### [WHAT TO DO]
In the records that follow, show each line where the word "bushels" is present.

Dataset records
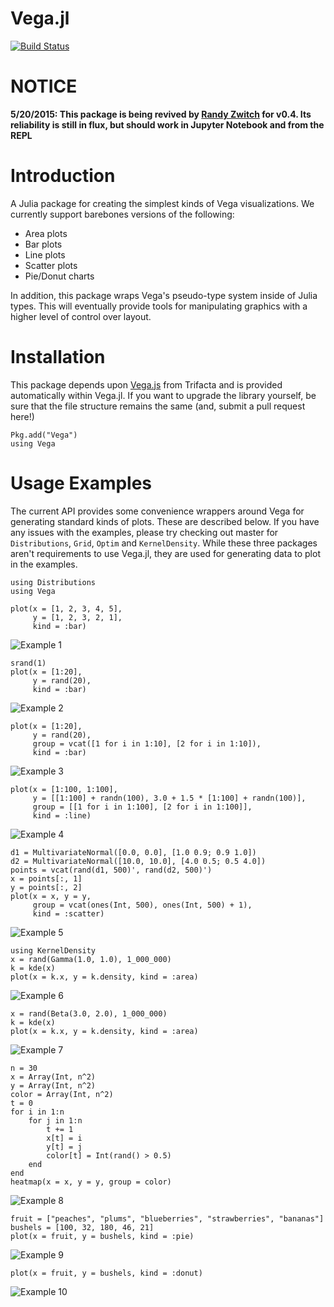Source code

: Vega.jl
=======
[![Build Status](https://travis-ci.org/johnmyleswhite/Vega.jl.svg?branch=master)](https://travis-ci.org/johnmyleswhite/Vega.jl)

# NOTICE

**5/20/2015: This package is being revived by [Randy Zwitch](https://github.com/randyzwitch) for v0.4. Its reliability is still in flux, but should work in Jupyter Notebook and from the REPL**

# Introduction

A Julia package for creating the simplest kinds of Vega visualizations. We currently support barebones versions of the following:

* Area plots
* Bar plots
* Line plots
* Scatter plots
* Pie/Donut charts

In addition, this package wraps Vega's pseudo-type system inside of Julia types. This will eventually provide tools for manipulating graphics with a higher level of control over layout.

# Installation

This package depends upon [Vega.js](https://github.com/trifacta/vega) from Trifacta and is provided automatically within Vega.jl. If you want to upgrade the library yourself, be sure that the file structure remains the same (and, submit a pull request here!)

	Pkg.add("Vega")
	using Vega

# Usage Examples

The current API provides some convenience wrappers around Vega for generating standard kinds of plots. These are described below. If you have any issues with the examples, please try checking out master for `Distributions`, `Grid`, `Optim` and `KernelDensity`. While these three packages aren't requirements to use Vega.jl, they are used for generating data to plot in the examples.

	using Distributions
	using Vega

	plot(x = [1, 2, 3, 4, 5],
		 y = [1, 2, 3, 2, 1],
		 kind = :bar)

![Example 1](content/demo1.jpg)

	srand(1)
	plot(x = [1:20],
		 y = rand(20),
		 kind = :bar)

![Example 2](content/demo2.jpg)

	plot(x = [1:20],
		 y = rand(20),
		 group = vcat([1 for i in 1:10], [2 for i in 1:10]),
		 kind = :bar)

![Example 3](content/demo3.jpg)

	plot(x = [1:100, 1:100],
		 y = [[1:100] + randn(100), 3.0 + 1.5 * [1:100] + randn(100)],
		 group = [[1 for i in 1:100], [2 for i in 1:100]],
		 kind = :line)

![Example 4](content/demo4.jpg)

	d1 = MultivariateNormal([0.0, 0.0], [1.0 0.9; 0.9 1.0])
	d2 = MultivariateNormal([10.0, 10.0], [4.0 0.5; 0.5 4.0])
	points = vcat(rand(d1, 500)', rand(d2, 500)')
	x = points[:, 1]
	y = points[:, 2]
	plot(x = x, y = y,
		 group = vcat(ones(Int, 500), ones(Int, 500) + 1),
		 kind = :scatter)

![Example 5](content/demo5.jpg)

	using KernelDensity
	x = rand(Gamma(1.0, 1.0), 1_000_000)
	k = kde(x)
	plot(x = k.x, y = k.density, kind = :area)

![Example 6](content/demo6.jpg)

	x = rand(Beta(3.0, 2.0), 1_000_000)
	k = kde(x)
	plot(x = k.x, y = k.density, kind = :area)

![Example 7](content/demo7.jpg)

	n = 30
	x = Array(Int, n^2)
	y = Array(Int, n^2)
	color = Array(Int, n^2)
	t = 0
	for i in 1:n
	    for j in 1:n
	        t += 1
	        x[t] = i
	        y[t] = j
	        color[t] = Int(rand() > 0.5)
	    end
	end
	heatmap(x = x, y = y, group = color)

![Example 8](content/heatmap.png)

	fruit = ["peaches", "plums", "blueberries", "strawberries", "bananas"]
	bushels = [100, 32, 180, 46, 21]
	plot(x = fruit, y = bushels, kind = :pie)

![Example 9](content/pie.png)

	plot(x = fruit, y = bushels, kind = :donut)

![Example 10](content/donut.png)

### [EXERCISE RESULT]
	bushels = [100, 32, 180, 46, 21]
	plot(x = fruit, y = bushels, kind = :pie)
	plot(x = fruit, y = bushels, kind = :donut)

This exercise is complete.